#### [TASK GOAL]
What you give back should match the listing word for word.

BEGIN EXCERPTED DATA

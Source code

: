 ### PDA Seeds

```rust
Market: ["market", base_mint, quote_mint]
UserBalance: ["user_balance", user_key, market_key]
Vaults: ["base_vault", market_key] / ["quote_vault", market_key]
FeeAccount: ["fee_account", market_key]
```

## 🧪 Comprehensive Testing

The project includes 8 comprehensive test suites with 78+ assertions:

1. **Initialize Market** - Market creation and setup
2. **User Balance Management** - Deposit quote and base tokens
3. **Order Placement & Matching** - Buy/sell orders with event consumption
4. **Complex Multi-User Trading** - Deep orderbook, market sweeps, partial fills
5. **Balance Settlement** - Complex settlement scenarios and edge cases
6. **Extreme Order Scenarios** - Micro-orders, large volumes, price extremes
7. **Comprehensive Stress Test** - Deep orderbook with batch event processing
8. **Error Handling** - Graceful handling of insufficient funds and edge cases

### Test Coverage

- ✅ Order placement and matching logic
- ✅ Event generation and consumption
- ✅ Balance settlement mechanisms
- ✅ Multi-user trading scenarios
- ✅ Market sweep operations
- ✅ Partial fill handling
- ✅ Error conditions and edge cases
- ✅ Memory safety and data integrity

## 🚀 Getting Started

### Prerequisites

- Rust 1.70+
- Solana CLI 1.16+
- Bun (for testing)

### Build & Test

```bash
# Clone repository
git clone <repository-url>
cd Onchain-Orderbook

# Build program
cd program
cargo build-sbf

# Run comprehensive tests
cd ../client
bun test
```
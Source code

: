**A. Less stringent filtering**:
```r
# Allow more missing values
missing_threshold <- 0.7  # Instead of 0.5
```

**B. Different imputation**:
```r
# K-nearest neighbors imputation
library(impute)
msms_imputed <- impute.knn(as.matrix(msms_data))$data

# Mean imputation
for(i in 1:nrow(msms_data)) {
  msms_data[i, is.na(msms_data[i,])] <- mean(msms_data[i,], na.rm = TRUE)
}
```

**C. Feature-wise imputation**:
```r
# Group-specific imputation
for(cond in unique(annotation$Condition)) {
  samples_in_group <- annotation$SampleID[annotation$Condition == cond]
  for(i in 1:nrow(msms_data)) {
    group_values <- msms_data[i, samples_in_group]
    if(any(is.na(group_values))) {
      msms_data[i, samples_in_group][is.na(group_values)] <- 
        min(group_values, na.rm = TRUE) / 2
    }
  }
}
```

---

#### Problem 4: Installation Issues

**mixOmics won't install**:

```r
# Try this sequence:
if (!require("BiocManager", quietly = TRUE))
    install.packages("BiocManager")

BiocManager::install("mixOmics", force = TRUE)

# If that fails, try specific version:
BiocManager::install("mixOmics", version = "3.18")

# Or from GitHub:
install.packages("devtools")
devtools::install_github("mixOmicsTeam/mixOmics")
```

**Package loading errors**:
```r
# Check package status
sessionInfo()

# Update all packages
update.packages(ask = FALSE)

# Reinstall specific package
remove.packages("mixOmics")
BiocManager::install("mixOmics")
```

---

END EXCERPTED DATA

#### [FINISHED EXERCISE]
Source code

: ### PDA Seeds

```rust
Market: ["market", base_mint, quote_mint]
UserBalance: ["user_balance", user_key, market_key]
Vaults: ["base_vault", market_key] / ["quote_vault", market_key]
FeeAccount: ["fee_account", market_key]
```

## 🧪 Comprehensive Testing

The project includes 8 comprehensive test suites with 78+ assertions:

1. **Initialize Market** - Market creation and setup
2. **User Balance Management** - Deposit quote and base tokens
3. **Order Placement & Matching** - Buy/sell orders with event consumption
4. **Complex Multi-User Trading** - Deep orderbook, market sweeps, partial fills
5. **Balance Settlement** - Complex settlement scenarios and edge cases
6. **Extreme Order Scenarios** - Micro-orders, large volumes, price extremes
7. **Comprehensive Stress Test** - Deep orderbook with batch event processing
8. **Error Handling** - Graceful handling of insufficient funds and edge cases

### Test Coverage

- ✅ Order placement and matching logic
- ✅ Event generation and consumption
- ✅ Balance settlement mechanisms
- ✅ Multi-user trading scenarios
- ✅ Market sweep operations
- ✅ Partial fill handling
- ✅ Error conditions and edge cases
- ✅ Memory safety and data integrity

## 🚀 Getting Started

### Prerequisites

- Rust 1.70+
- Solana CLI 1.16+
- Bun (for testing)

### Build & Test

```bash
# Clone repository
git clone <repository-url>
cd Onchain-Orderbook

# Build program
cd program
cargo build-sbf

# Run comprehensive tests
cd ../client
bun test
```
Source code

:**A. Less stringent filtering**:
```r
# Allow more missing values
missing_threshold <- 0.7  # Instead of 0.5
```

**B. Different imputation**:
```r
# K-nearest neighbors imputation
library(impute)
msms_imputed <- impute.knn(as.matrix(msms_data))$data

# Mean imputation
for(i in 1:nrow(msms_data)) {
  msms_data[i, is.na(msms_data[i,])] <- mean(msms_data[i,], na.rm = TRUE)
}
```

**C. Feature-wise imputation**:
```r
# Group-specific imputation
for(cond in unique(annotation$Condition)) {
  samples_in_group <- annotation$SampleID[annotation$Condition == cond]
  for(i in 1:nrow(msms_data)) {
    group_values <- msms_data[i, samples_in_group]
    if(any(is.na(group_values))) {
      msms_data[i, samples_in_group][is.na(group_values)] <- 
        min(group_values, na.rm = TRUE) / 2
    }
  }
}
```

---

#### Problem 4: Installation Issues

**mixOmics won't install**:

```r
# Try this sequence:
if (!require("BiocManager", quietly = TRUE))
    install.packages("BiocManager")

BiocManager::install("mixOmics", force = TRUE)

# If that fails, try specific version:
BiocManager::install("mixOmics", version = "3.18")

# Or from GitHub:
install.packages("devtools")
devtools::install_github("mixOmicsTeam/mixOmics")
```

**Package loading errors**:
```r
# Check package status
sessionInfo()

# Update all packages
update.packages(ask = FALSE)

# Reinstall specific package
remove.packages("mixOmics")
BiocManager::install("mixOmics")
```

---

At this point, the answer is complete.